The opposition party had planned to roll out marches to protest the ailing economic conditions in the country, starting in the capital.
The demonstrations were blocked after the police issued a prohibition order, stopping the demonstrations on the eve of the Harare march, on the pretext they would likely be violent.
But some MDC supporters still rallied in downtown Harare. The police descended upon them and rights groups say more than one hundred people were arrested while a dozen were injured.
Five marches slated for five other urban centres across the country were also blocked by authorities.
In another incident, nine members of a rural teachers’ union were arrested for demonstrating against poor remuneration and working conditions in downtown Harare on Friday, along with their lawyer, Doug Coltart.

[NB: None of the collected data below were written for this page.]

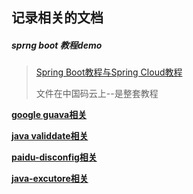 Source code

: ## 记录相关的文档

##### sprng boot 教程demo

> [Spring Boot教程与Spring Cloud教程](https://gitee.com/didispace/SpringBoot-Learning)
>
> 文件在中国码云上--是整套教程

**[google guava相关](./Google-Guava.md)**

**[java validdate相关](./java-validate.md)**

**[paidu-disconfig相关](./padu-disconfig.md)**

**[java-excutore相关](./java-excutor.md)** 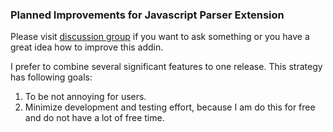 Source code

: ### Planned Improvements for Javascript Parser Extension ###

Please visit [discussion group](https://groups.google.com/forum/#!forum/js-addin) if you want to ask something or you have a great idea how to improve this addin.

I prefer to combine several significant features to one release. This strategy has following goals:
  1. To be not annoying for users.
  1. Minimize development and testing effort, because I am do this for free and do not have a lot of free time. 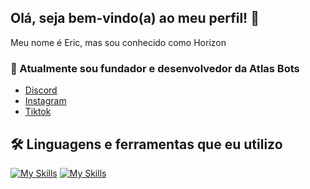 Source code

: ## Olá, seja bem-vindo(a) ao meu perfil! 👋

Meu nome é Eric, mas sou conhecido como Horizon

### 👑 Atualmente sou fundador e desenvolvedor da Atlas Bots
- [Discord](https://discord.gg/atlasbots)
- [Instagram](https://www.instagram.com/atlasbotsoficial/)
- [Tiktok](https://www.tiktok.com/@atlas_bots)
  
## 🛠️ Linguagens e ferramentas que eu utilizo
[![My Skills](https://skillicons.dev/icons?i=typescript,javascript,nodejs,vscode,discord)](https://skillicons.dev)
[![My Skills](https://skillicons.dev/icons?i=discordjs,bots,windows)](https://skillicons.dev)

<!--
[![My Skills](https://skillicons.dev/icons?i=discord,vscode)](https://skillicons.dev)
-->
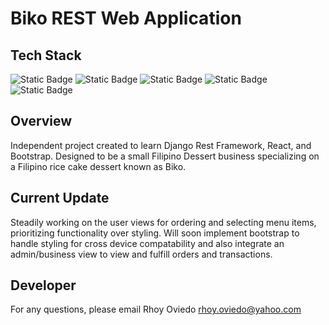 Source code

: # Biko REST Web Application

## Tech Stack
![Static Badge](https://img.shields.io/badge/Python-python?logo=python&logoColor=%233776AB&color=white)
![Static Badge](https://img.shields.io/badge/Django-django?logo=django&logoColor=white&color=%23092E20)
![Static Badge](https://img.shields.io/badge/React-react?logo=react&logoColor=%2361DAFB&color=blue)
![Static Badge](https://img.shields.io/badge/JavaScript-javascript?logo=javascript&logoColor=%23F7DF1E&color=gray)
![Static Badge](https://img.shields.io/badge/NodeJS-node?logo=nodedotjs&logoColor=%235FA04E&color=green)

## Overview
Independent project created to learn Django Rest Framework, React, and Bootstrap. Designed to be a
small Filipino Dessert business specializing on a Filipino rice cake dessert known as Biko.

## Current Update
Steadily working on the user views for ordering and selecting menu items, prioritizing functionality over styling.
Will soon implement bootstrap to handle styling for cross device compatability and also integrate an admin/business
view to view and fulfill orders and transactions.

## Developer 
For any questions, please email
Rhoy Oviedo
rhoy.oviedo@yahoo.com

Coltart and the teachers have been charged with “criminal nuisance”, lawyer and senior MDC official Fadzayi Mahere told AFP.
Coltart tweeted that he was beaten by police during the arrest. He posted pictures of the injuries sustained on his face and hands.
“I was pushed to the ground, beaten and kicked by riot police. I was simply asking the reason for my arrest — which is my constitutional right,” he said in a tweet.
“I was never informed of the reason for arrest. They put handcuffs so tight that I lost blood to my hands.”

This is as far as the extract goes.